In questo modo i colossi della siderurgia hanno il coltello dalla parte del manico e hanno fatto (e fanno) di tutto per boicottare le tecnologie più sostenibile. La prospettiva di investire una quota dei loro profitti per inquinare meno non è gradita alle acciaierie europee, soprattutto perché si ritrovano indebolite dalla crisi e dai concorrenti extra-europei (i cinesi) che non devono sottostare ai medesimi oneri ecologici. Nel 2012, infatti, il comitato per l’acciaio ha deliberato che gli impianti esistenti possono derogare all’obbligo di introdurre una delle ultimissime tecnologie disponibili sul mercato, ovvero il meccanismo dei “filtri a maniche”. È un innovativo processo che permette di minimizzare gli scarichi in atmosfera durante la preparazione del materiale ferroso da cui si estrae l’acciaio negli altiforni.

È da questo procedimento che proviene oltre il 50 per cento degli agenti più inquinanti di un impianto siderurgico tradizionale, cioè le polveri sottili. Questi filtri a maniche sono circa tre volte più efficaci dei tradizionali filtri elettrostatici, strumenti ormai obsoleti, ma ancora usati nelle acciaierie europee, poiché consentirebbero di ridurre del 60 per cento le polveri rilasciate durante la preparazione del materiale ferroso. Tuttavia, il documento finale del comitato sull’acciaio del 2012 ha stabilito che l’utilizzo dei filtri a maniche è a discrezione di ogni acciaieria la quale, se non lo ritiene applicabile, può continuare ad usare i filtri elettrostatici.

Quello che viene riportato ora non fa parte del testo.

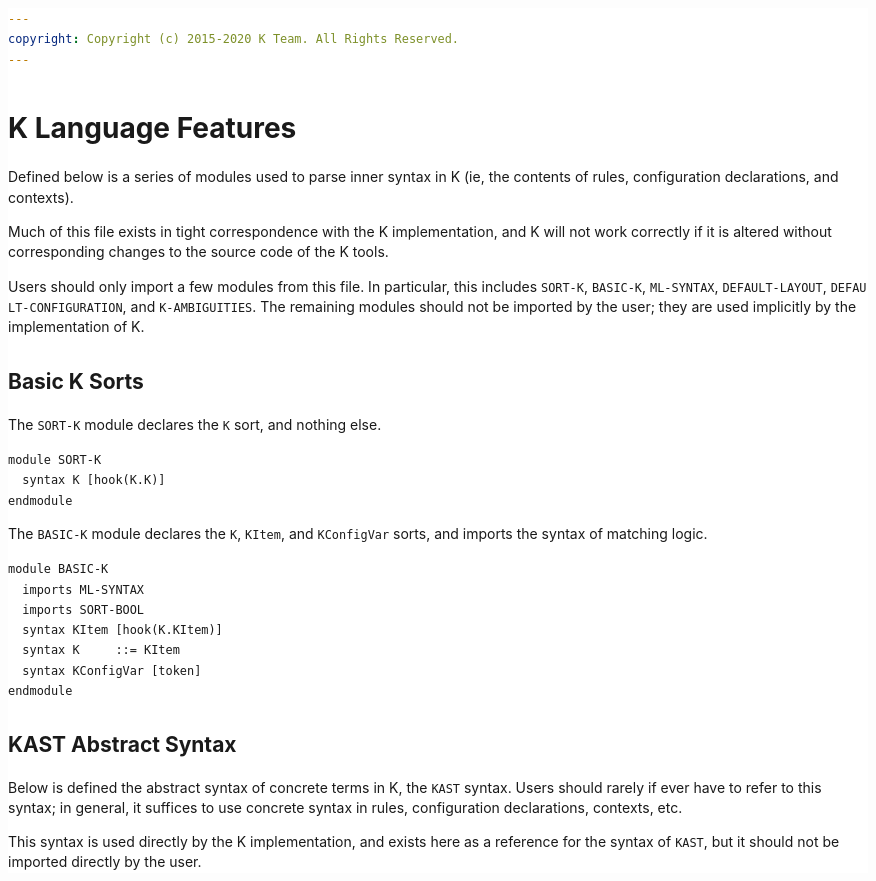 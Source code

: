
 ```yaml
---
copyright: Copyright (c) 2015-2020 K Team. All Rights Reserved.
---
```


K Language Features
===================

Defined below is a series of modules used to parse inner syntax in K (ie, the
contents of rules, configuration declarations, and contexts).

Much of this file exists in tight correspondence with the K implementation, and
K will not work correctly if it is altered without corresponding changes to the
source code of the K tools.

Users should only import a few modules from this file. In particular, this
includes `SORT-K`, `BASIC-K`, `ML-SYNTAX`, `DEFAULT-LAYOUT`,
`DEFAULT-CONFIGURATION`, and `K-AMBIGUITIES`. The remaining modules should not
be imported by the user; they are used implicitly by the implementation of K.

Basic K Sorts
-------------

The `SORT-K` module declares the `K` sort, and nothing else.

```k
module SORT-K
  syntax K [hook(K.K)]
endmodule
```

The `BASIC-K` module declares the `K`, `KItem`, and `KConfigVar` sorts, and
imports the syntax of matching logic.

```k
module BASIC-K
  imports ML-SYNTAX
  imports SORT-BOOL
  syntax KItem [hook(K.KItem)]
  syntax K     ::= KItem
  syntax KConfigVar [token]
endmodule
```

KAST Abstract Syntax
--------------------

Below is defined the abstract syntax of concrete terms in K, the `KAST` syntax.
Users should rarely if ever have to refer to this syntax; in general, it
suffices to use concrete syntax in rules, configuration declarations, contexts,
etc.

This syntax is used directly by the K implementation, and exists here as a
reference for the syntax of `KAST`, but it should not be imported directly by
the user.
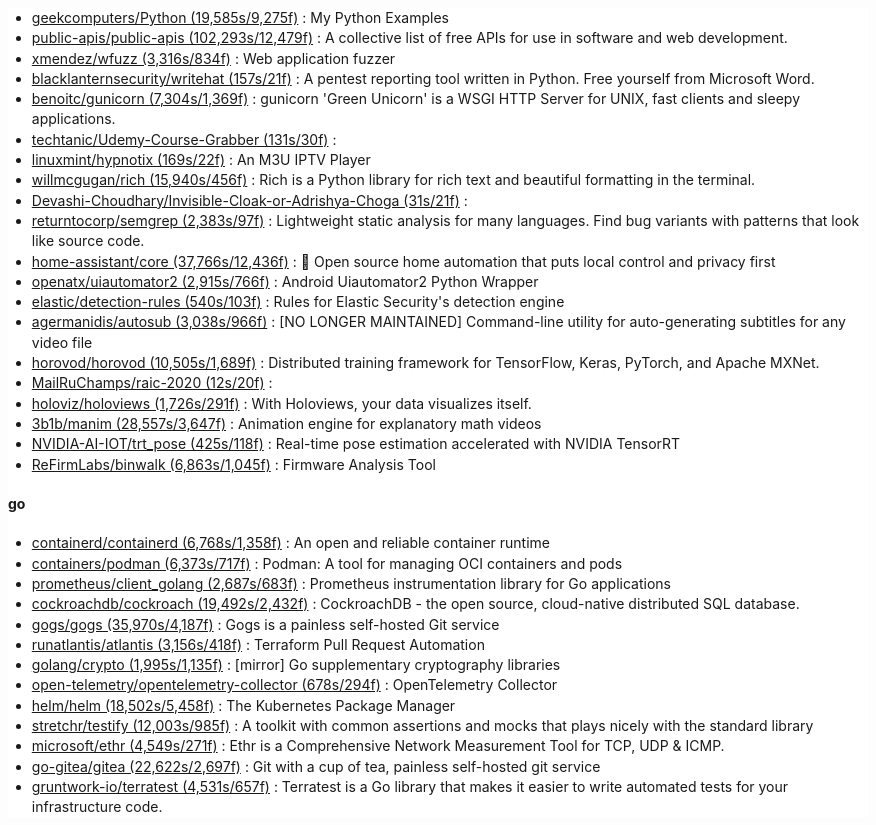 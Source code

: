 * [geekcomputers/Python (19,585s/9,275f)](https://github.com/geekcomputers/Python) : My Python Examples
* [public-apis/public-apis (102,293s/12,479f)](https://github.com/public-apis/public-apis) : A collective list of free APIs for use in software and web development.
* [xmendez/wfuzz (3,316s/834f)](https://github.com/xmendez/wfuzz) : Web application fuzzer
* [blacklanternsecurity/writehat (157s/21f)](https://github.com/blacklanternsecurity/writehat) : A pentest reporting tool written in Python. Free yourself from Microsoft Word.
* [benoitc/gunicorn (7,304s/1,369f)](https://github.com/benoitc/gunicorn) : gunicorn 'Green Unicorn' is a WSGI HTTP Server for UNIX, fast clients and sleepy applications.
* [techtanic/Udemy-Course-Grabber (131s/30f)](https://github.com/techtanic/Udemy-Course-Grabber) : 
* [linuxmint/hypnotix (169s/22f)](https://github.com/linuxmint/hypnotix) : An M3U IPTV Player
* [willmcgugan/rich (15,940s/456f)](https://github.com/willmcgugan/rich) : Rich is a Python library for rich text and beautiful formatting in the terminal.
* [Devashi-Choudhary/Invisible-Cloak-or-Adrishya-Choga (31s/21f)](https://github.com/Devashi-Choudhary/Invisible-Cloak-or-Adrishya-Choga) : 
* [returntocorp/semgrep (2,383s/97f)](https://github.com/returntocorp/semgrep) : Lightweight static analysis for many languages. Find bug variants with patterns that look like source code.
* [home-assistant/core (37,766s/12,436f)](https://github.com/home-assistant/core) : 🏡 Open source home automation that puts local control and privacy first
* [openatx/uiautomator2 (2,915s/766f)](https://github.com/openatx/uiautomator2) : Android Uiautomator2 Python Wrapper
* [elastic/detection-rules (540s/103f)](https://github.com/elastic/detection-rules) : Rules for Elastic Security's detection engine
* [agermanidis/autosub (3,038s/966f)](https://github.com/agermanidis/autosub) : [NO LONGER MAINTAINED] Command-line utility for auto-generating subtitles for any video file
* [horovod/horovod (10,505s/1,689f)](https://github.com/horovod/horovod) : Distributed training framework for TensorFlow, Keras, PyTorch, and Apache MXNet.
* [MailRuChamps/raic-2020 (12s/20f)](https://github.com/MailRuChamps/raic-2020) : 
* [holoviz/holoviews (1,726s/291f)](https://github.com/holoviz/holoviews) : With Holoviews, your data visualizes itself.
* [3b1b/manim (28,557s/3,647f)](https://github.com/3b1b/manim) : Animation engine for explanatory math videos
* [NVIDIA-AI-IOT/trt_pose (425s/118f)](https://github.com/NVIDIA-AI-IOT/trt_pose) : Real-time pose estimation accelerated with NVIDIA TensorRT
* [ReFirmLabs/binwalk (6,863s/1,045f)](https://github.com/ReFirmLabs/binwalk) : Firmware Analysis Tool

#### go
* [containerd/containerd (6,768s/1,358f)](https://github.com/containerd/containerd) : An open and reliable container runtime
* [containers/podman (6,373s/717f)](https://github.com/containers/podman) : Podman: A tool for managing OCI containers and pods
* [prometheus/client_golang (2,687s/683f)](https://github.com/prometheus/client_golang) : Prometheus instrumentation library for Go applications
* [cockroachdb/cockroach (19,492s/2,432f)](https://github.com/cockroachdb/cockroach) : CockroachDB - the open source, cloud-native distributed SQL database.
* [gogs/gogs (35,970s/4,187f)](https://github.com/gogs/gogs) : Gogs is a painless self-hosted Git service
* [runatlantis/atlantis (3,156s/418f)](https://github.com/runatlantis/atlantis) : Terraform Pull Request Automation
* [golang/crypto (1,995s/1,135f)](https://github.com/golang/crypto) : [mirror] Go supplementary cryptography libraries
* [open-telemetry/opentelemetry-collector (678s/294f)](https://github.com/open-telemetry/opentelemetry-collector) : OpenTelemetry Collector
* [helm/helm (18,502s/5,458f)](https://github.com/helm/helm) : The Kubernetes Package Manager
* [stretchr/testify (12,003s/985f)](https://github.com/stretchr/testify) : A toolkit with common assertions and mocks that plays nicely with the standard library
* [microsoft/ethr (4,549s/271f)](https://github.com/microsoft/ethr) : Ethr is a Comprehensive Network Measurement Tool for TCP, UDP & ICMP.
* [go-gitea/gitea (22,622s/2,697f)](https://github.com/go-gitea/gitea) : Git with a cup of tea, painless self-hosted git service
* [gruntwork-io/terratest (4,531s/657f)](https://github.com/gruntwork-io/terratest) : Terratest is a Go library that makes it easier to write automated tests for your infrastructure code.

Non è un caso che almeno 3.800 tonnellate di polveri in eccesso sono state inalate dagli europei per colpa dei vecchi impianti siderurgici. Ma questi dati non rappresentano che solo l’1 per cento della cappa di particolato che avvolge le nostre città, dovuta ai consumi domestici e al traffico stradale. Anche se irrisoria, comunque l’eccedenza di polveri sottili rilasciate dalle acciaierie partecipa a mantenere alto il livello di pm all’interno delle città.

“Le industrie che inquinano e provocano danni ambientali rilevanti, vanno monitorate con attenzione e devono essere fatte oggetto di particolari normative per prevenire e riparare ai danni miliardari che causano ai sistemi sanitari europei ed ovviamente ai cittadini stessi”, commenta Nicola Caputo, euro-deputato del Partito Democratico e membro della commissione euro-parlamentare sull’ambiente. Qualcuno ascolterà questo appello?